Work to be completed:
In the data below, the answer is the run of lines from the line containing "- バーベキューをしたがりま" through the line containing "TODO: 内容を膨らます", both included; print it exactly and nothing else.
════════════════
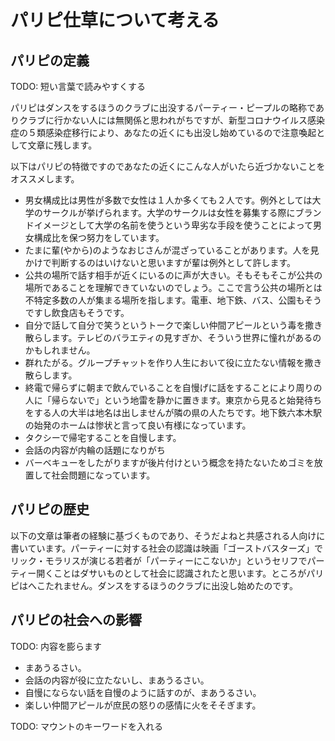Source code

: # パリピ仕草について考える

## パリピの定義

TODO: 短い言葉で読みやすくする

パリピはダンスをするほうのクラブに出没するパーティー・ピープルの略称でありクラブに行かない人には無関係と思われがちですが、新型コロナウイルス感染症の５類感染症移行により、あなたの近くにも出没し始めているので注意喚起として文章に残します。

以下はパリピの特徴ですのであなたの近くにこんな人がいたら近づかないことをオススメします。

- 男女構成比は男性が多数で女性は１人か多くても２人です。例外としては大学のサークルが挙げられます。大学のサークルは女性を募集する際にブランドイメージとして大学の名前を使うという卑劣な手段を使うことによって男女構成比を保つ努力をしています。
- たまに輩(やから)のようなおじさんが混ざっていることがあります。人を見かけで判断するのはいけないと思いますが輩は例外として許します。
- 公共の場所で話す相手が近くにいるのに声が大きい。そもそもそこが公共の場所であることを理解できていないのでしょう。ここで言う公共の場所とは不特定多数の人が集まる場所を指します。電車、地下鉄、バス、公園もそうですし飲食店もそうです。
- 自分で話して自分で笑うというトークで楽しい仲間アピールという毒を撒き散らします。テレビのバラエティの見すぎか、そういう世界に憧れがあるのかもしれません。
- 群れたがる。グループチャットを作り人生において役に立たない情報を撒き散らします。
- 終電で帰らずに朝まで飲んでいることを自慢げに話をすることにより周りの人に「帰らないで」という地雷を静かに置きます。東京から見ると始発待ちをする人の大半は地名は出しませんが隣の県の人たちです。地下鉄六本木駅の始発のホームは惨状と言って良い有様になっています。
- タクシーで帰宅することを自慢します。
- 会話の内容が内輪の話題になりがち
- バーベキューをしたがりますが後片付けという概念を持たないためゴミを放置して社会問題になっています。

## パリピの歴史

以下の文章は筆者の経験に基づくものであり、そうだよねと共感される人向けに書いています。パーティーに対する社会の認識は映画「ゴーストバスターズ」でリック・モラリスが演じる若者が「パーティーにこないか」というセリフでパーティー開くことはダサいものとして社会に認識されたと思います。ところがパリピはへこたれません。ダンスをするほうのクラブに出没し始めたのです。

## パリピの社会への影響

TODO: 内容を膨らます

- まあうるさい。
- 会話の内容が役に立たないし、まあうるさい。
- 自慢にならない話を自慢のように話すのが、まあうるさい。
- 楽しい仲間アピールが庶民の怒りの感情に火をそそぎます。

TODO: マウントのキーワードを入れる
════════════════
Expected answer:
- バーベキューをしたがりますが後片付けという概念を持たないためゴミを放置して社会問題になっています。

## パリピの歴史

以下の文章は筆者の経験に基づくものであり、そうだよねと共感される人向けに書いています。パーティーに対する社会の認識は映画「ゴーストバスターズ」でリック・モラリスが演じる若者が「パーティーにこないか」というセリフでパーティー開くことはダサいものとして社会に認識されたと思います。ところがパリピはへこたれません。ダンスをするほうのクラブに出没し始めたのです。

## パリピの社会への影響

TODO: 内容を膨らます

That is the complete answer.